WORK TASK: Write out the stretch of lines below that begins at the line with "Both runner classes" and ends at the line with "All four methods", including both, exactly as given and nothing more.

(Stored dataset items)
##########
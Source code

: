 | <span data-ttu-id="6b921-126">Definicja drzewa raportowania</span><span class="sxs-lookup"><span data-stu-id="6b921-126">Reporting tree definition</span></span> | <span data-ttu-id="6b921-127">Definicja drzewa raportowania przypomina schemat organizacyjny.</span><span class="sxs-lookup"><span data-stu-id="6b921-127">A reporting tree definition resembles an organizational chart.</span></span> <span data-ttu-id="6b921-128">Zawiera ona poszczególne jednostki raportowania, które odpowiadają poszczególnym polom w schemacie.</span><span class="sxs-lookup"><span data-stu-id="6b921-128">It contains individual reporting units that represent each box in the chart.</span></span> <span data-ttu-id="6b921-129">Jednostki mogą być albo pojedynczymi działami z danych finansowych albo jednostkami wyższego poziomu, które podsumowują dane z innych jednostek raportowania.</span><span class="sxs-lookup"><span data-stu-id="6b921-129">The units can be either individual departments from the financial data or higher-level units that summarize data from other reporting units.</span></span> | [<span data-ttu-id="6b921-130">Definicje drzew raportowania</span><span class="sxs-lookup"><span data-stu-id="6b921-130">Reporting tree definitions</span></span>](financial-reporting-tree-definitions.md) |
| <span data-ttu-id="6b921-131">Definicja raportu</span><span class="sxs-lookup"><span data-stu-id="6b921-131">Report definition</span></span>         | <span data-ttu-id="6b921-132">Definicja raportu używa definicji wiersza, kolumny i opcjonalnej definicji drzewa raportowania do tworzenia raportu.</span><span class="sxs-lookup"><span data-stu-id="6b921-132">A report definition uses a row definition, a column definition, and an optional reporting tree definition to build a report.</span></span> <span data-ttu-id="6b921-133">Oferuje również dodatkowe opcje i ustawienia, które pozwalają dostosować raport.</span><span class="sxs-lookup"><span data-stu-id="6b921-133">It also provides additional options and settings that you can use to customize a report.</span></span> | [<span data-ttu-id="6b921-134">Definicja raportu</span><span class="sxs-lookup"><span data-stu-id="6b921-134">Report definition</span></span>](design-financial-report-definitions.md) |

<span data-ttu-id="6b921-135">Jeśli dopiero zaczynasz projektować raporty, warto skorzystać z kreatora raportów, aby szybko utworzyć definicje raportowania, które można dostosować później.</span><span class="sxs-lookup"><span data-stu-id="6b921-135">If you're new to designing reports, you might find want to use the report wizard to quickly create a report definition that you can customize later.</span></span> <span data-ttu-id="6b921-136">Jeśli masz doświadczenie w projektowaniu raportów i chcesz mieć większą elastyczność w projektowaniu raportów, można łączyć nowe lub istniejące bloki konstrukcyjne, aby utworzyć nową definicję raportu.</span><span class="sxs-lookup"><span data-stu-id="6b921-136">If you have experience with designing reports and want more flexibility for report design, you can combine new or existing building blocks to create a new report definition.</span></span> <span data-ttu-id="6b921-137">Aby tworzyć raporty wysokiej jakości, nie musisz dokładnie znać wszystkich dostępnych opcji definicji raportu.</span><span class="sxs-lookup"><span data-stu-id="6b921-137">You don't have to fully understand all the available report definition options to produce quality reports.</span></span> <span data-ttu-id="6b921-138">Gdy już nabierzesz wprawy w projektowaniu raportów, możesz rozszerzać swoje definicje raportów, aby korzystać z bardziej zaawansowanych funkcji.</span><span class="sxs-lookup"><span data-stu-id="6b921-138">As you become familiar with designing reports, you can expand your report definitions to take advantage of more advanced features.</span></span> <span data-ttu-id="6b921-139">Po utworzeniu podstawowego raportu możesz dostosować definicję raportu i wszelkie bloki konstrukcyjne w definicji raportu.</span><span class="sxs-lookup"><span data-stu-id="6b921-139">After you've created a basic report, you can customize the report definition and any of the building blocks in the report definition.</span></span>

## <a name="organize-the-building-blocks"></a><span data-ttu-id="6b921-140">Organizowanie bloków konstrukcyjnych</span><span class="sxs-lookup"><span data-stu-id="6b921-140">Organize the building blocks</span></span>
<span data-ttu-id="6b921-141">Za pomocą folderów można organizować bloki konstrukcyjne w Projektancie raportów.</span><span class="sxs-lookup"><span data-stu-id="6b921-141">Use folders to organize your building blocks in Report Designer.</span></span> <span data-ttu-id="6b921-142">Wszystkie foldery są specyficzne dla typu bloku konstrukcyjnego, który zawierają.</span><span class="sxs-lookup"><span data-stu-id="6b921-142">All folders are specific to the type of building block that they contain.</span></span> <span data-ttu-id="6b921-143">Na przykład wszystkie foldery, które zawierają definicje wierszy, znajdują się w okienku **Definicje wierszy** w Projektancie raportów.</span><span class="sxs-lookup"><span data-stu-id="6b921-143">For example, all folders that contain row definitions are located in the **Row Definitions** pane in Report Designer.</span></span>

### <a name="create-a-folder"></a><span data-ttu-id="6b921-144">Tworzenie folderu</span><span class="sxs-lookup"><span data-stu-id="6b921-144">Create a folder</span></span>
##########
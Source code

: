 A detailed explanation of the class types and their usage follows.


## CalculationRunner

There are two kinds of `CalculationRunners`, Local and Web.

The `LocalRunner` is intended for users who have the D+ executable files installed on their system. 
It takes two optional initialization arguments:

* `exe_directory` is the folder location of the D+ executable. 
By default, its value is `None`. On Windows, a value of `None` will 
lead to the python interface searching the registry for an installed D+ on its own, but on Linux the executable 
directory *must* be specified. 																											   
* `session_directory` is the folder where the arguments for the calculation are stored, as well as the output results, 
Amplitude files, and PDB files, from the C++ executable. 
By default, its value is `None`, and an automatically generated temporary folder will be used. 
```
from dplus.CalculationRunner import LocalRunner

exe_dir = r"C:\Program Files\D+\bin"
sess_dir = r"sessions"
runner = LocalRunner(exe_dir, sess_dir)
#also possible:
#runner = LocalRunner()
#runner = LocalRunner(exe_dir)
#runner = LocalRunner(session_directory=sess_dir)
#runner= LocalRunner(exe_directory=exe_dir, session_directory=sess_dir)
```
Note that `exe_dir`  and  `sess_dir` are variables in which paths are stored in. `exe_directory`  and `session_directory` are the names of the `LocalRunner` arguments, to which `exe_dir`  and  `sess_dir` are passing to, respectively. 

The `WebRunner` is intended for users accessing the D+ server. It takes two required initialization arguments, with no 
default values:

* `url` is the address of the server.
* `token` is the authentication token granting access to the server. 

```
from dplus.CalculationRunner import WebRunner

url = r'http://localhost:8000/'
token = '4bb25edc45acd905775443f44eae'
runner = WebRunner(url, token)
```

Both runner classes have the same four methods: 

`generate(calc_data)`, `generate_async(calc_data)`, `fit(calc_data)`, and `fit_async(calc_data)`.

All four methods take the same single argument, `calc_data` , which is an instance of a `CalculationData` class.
##########
SOLUTION BELOW:
Both runner classes have the same four methods: 

`generate(calc_data)`, `generate_async(calc_data)`, `fit(calc_data)`, and `fit_async(calc_data)`.

All four methods take the same single argument, `calc_data` , which is an instance of a `CalculationData` class.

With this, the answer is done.